To convert multiple VMDKs into a single file, I used the following command (LinuxVM.vmdk is the name of the first VMDK file – i.e. the one attached to the VM):
$ vmware-vdiskmanager -r LinuxVM.vmdk -t 0 LinuxVMSingleDisk.vmdk
Note that vmware-vdiskmanager is bundled as part of VMware Workstation. I couldn’t locate that as a separate download, so I ended up downloading the trial version of Workstation.
The above operation takes a while, but not too long. It shows its progress as it completes.

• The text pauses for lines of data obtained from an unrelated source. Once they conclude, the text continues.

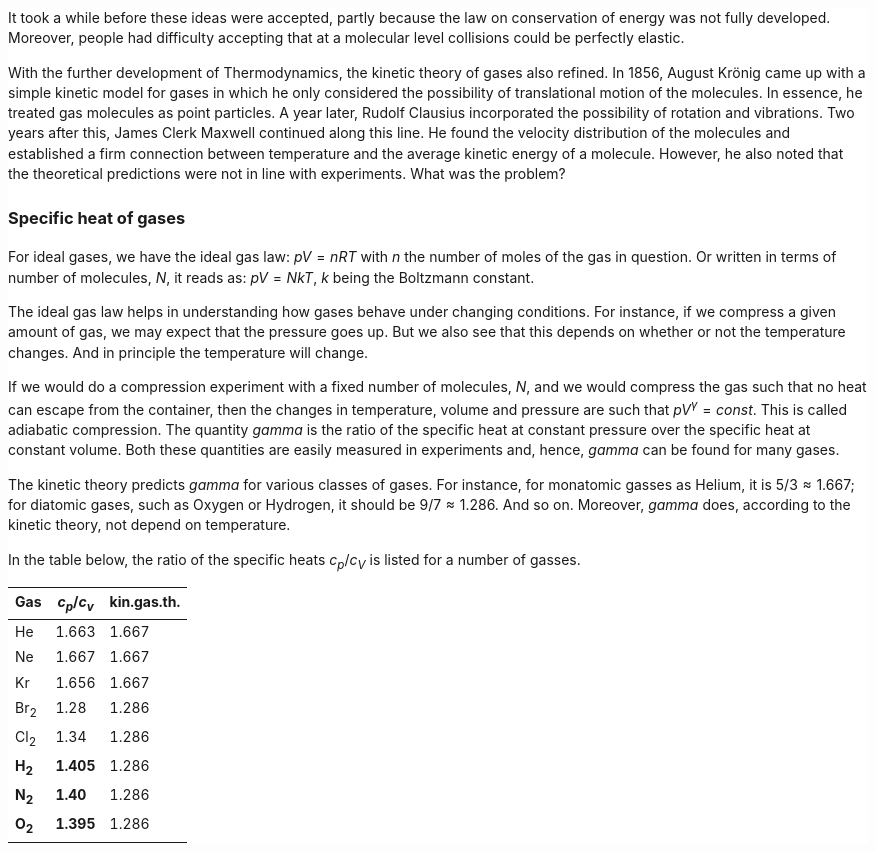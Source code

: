 It took a while before these ideas were accepted, partly because the law on conservation of energy was not fully developed. Moreover, people had difficulty accepting that at a molecular level collisions could be perfectly elastic.

With the further development of Thermodynamics, the kinetic theory of gases also refined. In 1856, August Krönig came up with a simple kinetic model for gases in which he only considered the possibility of translational motion of the molecules. In essence, he treated gas molecules as point particles. A year later, Rudolf Clausius incorporated the possibility of rotation and vibrations. Two years after this, James Clerk Maxwell continued along this line. He found the velocity distribution of the molecules and established a firm connection between temperature and the average kinetic energy of a molecule. However, he also noted that the theoretical predictions were not in line with experiments. What was the problem? 

### Specific heat of gases  
For ideal gases, we have the ideal gas law: $pV = nRT$ with $n$ the number of moles of the gas in question. Or written in terms of number of molecules, $N$, it reads as: $pV = NkT$, $k$ being the Boltzmann constant.

The ideal gas law helps in understanding how gases behave under changing conditions. For instance, if we compress a given amount of gas, we may expect that the pressure goes up. But we also see that this depends on whether or not the temperature changes. And in principle the temperature will change.

If we would do a compression experiment with a fixed number of molecules, $N$, and we would compress the gas such that no heat can escape from the container, then the changes in temperature, volume and pressure are such that $p V^\gamma = const$. This is called adiabatic compression. The quantity $gamma$ is the ratio of the specific heat at constant pressure over the specific heat at constant volume. Both these quantities are easily measured in experiments and, hence, $gamma$ can be found for many gases.

The kinetic theory predicts $gamma$ for various classes of gases. For instance, for monatomic gasses as Helium, it is $5/3 \approx 1.667$; for diatomic gases, such as Oxygen or Hydrogen, it should be $9/7 \approx 1.286$. And so on. Moreover, $gamma$ does, according to the kinetic theory, not depend on temperature.

In the table below, the ratio of the specific heats $c_p /c_V$ is listed for a number of gasses.

| Gas | $c_p/c_v$ | kin.gas.th.|
| --- | --- | --- |
| He | 1.663 | 1.667 |
| Ne | 1.667 | 1.667 |
| Kr | 1.656 | 1.667 |
| Br$_2$| 1.28| 1.286 |
| Cl$_2$| 1.34 | 1.286 |
| **H$_2$**| **1.405** | 1.286 |
| **N$_2$**| **1.40** | 1.286 |
| **O$_2$**| **1.395** | 1.286 |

Next, I had to modify the VM settings so that it would use the new disk. I couldn’t find this option in the GUI, so I had to modify the vmx file manually (use an appropriate editor on a Windows system):
$ vi LinuxVM.vmx
I modified the scsi0:0.fileName property to point to the new disk:
scsi0:0.fileName = "LinuxVMSingleDisk.vmdk"
Next, I double checked the VM settings in the GUI to check if the disk had changed, and then booted it up to confirm everything is fine. I then deleted all the old, multiple vmdk files.
The Motivation for Doing This
I’d been using a few heavy applications in my VM: an HTTP server, an Application Server behind it running a couple of large applications, and a database. When doing intensive work, my hard disk would make grinding noises and my Ubuntu host would suddenly exit to the login screen. I’d lose all data in my current session, though oddly, some background applications would continue to run.
So I decided to implement VMware’s suggestion to use a single file for better performance:
Did it really work? The host did crash once, but that was when another heavy application was running on the host itself. In my entirely subjective assessment, I do think there’s been an improvement in performance – though I still need to be a little careful with certain applications.